Extracted records
· · · · · · ·

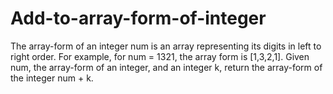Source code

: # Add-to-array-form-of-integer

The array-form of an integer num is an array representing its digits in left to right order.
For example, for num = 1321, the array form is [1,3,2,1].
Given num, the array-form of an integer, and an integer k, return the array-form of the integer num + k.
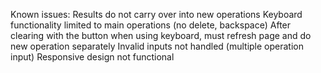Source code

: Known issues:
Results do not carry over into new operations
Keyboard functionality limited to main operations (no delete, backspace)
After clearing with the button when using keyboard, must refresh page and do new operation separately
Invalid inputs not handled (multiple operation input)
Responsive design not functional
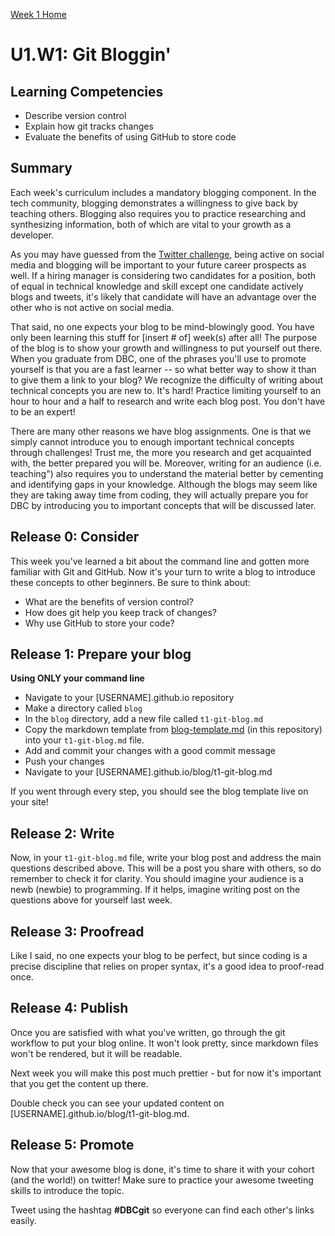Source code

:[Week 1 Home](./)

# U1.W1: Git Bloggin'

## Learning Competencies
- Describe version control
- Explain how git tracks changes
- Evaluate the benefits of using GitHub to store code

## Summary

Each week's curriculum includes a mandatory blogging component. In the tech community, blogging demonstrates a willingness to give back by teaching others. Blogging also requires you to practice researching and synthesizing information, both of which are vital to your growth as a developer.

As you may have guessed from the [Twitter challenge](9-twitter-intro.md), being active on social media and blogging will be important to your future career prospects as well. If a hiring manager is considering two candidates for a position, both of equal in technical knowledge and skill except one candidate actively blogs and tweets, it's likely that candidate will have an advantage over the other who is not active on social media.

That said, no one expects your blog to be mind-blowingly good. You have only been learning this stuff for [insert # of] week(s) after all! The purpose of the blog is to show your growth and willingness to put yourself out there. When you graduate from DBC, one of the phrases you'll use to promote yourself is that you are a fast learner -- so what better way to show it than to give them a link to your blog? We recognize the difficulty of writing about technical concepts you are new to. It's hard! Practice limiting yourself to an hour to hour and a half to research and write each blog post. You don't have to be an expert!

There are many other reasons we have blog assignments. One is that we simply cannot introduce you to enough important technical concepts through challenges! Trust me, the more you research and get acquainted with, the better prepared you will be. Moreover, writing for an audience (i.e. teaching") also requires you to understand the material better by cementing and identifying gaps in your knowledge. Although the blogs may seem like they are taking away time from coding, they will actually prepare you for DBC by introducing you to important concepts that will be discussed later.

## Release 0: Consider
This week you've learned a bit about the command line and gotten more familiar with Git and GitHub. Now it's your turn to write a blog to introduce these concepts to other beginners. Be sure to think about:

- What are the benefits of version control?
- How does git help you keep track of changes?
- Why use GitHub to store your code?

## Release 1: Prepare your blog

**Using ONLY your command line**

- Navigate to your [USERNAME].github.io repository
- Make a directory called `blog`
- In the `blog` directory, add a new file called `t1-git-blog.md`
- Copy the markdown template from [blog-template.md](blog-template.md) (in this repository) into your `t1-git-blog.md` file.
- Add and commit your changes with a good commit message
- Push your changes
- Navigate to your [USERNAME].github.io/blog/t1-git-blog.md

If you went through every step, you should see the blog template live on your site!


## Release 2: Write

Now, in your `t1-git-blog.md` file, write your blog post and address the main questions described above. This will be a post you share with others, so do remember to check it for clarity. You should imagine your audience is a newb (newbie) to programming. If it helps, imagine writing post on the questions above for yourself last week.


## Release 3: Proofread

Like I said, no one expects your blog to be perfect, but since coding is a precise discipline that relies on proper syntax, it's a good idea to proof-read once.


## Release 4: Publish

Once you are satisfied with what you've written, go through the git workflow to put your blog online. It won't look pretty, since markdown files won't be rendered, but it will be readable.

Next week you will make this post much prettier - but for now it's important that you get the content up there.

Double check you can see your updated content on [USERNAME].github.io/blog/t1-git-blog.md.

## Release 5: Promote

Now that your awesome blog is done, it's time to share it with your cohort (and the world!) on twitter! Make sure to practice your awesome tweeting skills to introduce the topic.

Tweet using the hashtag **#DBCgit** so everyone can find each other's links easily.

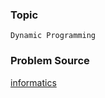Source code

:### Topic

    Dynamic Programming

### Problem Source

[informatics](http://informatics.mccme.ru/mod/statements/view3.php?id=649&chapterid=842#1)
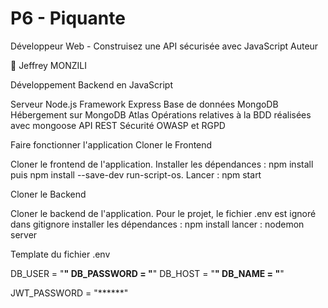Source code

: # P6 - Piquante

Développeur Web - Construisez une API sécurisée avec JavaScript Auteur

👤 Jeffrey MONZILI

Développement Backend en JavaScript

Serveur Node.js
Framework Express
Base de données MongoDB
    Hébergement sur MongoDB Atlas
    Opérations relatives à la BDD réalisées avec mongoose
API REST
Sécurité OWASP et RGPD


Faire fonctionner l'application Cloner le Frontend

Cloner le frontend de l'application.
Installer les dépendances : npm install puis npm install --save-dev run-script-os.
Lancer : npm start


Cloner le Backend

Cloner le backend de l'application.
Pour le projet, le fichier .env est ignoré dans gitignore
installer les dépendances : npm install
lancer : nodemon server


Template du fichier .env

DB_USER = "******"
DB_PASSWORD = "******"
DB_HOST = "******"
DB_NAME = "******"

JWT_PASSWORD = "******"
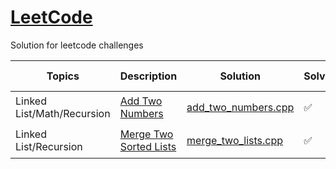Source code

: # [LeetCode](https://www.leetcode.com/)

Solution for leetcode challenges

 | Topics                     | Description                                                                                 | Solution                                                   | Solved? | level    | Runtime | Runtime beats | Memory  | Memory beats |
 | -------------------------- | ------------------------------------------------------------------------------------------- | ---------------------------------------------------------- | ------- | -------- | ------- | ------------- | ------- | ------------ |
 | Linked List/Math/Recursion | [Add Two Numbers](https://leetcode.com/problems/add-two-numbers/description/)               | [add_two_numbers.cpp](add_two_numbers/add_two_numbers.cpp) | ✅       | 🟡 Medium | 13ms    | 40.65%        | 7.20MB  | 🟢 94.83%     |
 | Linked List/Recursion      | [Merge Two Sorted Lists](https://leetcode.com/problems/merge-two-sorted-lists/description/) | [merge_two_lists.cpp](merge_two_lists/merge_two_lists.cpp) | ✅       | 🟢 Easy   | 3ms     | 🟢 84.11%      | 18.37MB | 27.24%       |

· · · · · · ·

What the task asks
Take the lines above from the top of the records through the one with "After clearing with" and repeat them exactly, without any pictures.

Result of this exercise
Source code

: # Add-to-array-form-of-integer

The array-form of an integer num is an array representing its digits in left to right order.
For example, for num = 1321, the array form is [1,3,2,1].
Given num, the array-form of an integer, and an integer k, return the array-form of the integer num + k.
Source code

: Known issues:
Results do not carry over into new operations
Keyboard functionality limited to main operations (no delete, backspace)
After clearing with the button when using keyboard, must refresh page and do new operation separately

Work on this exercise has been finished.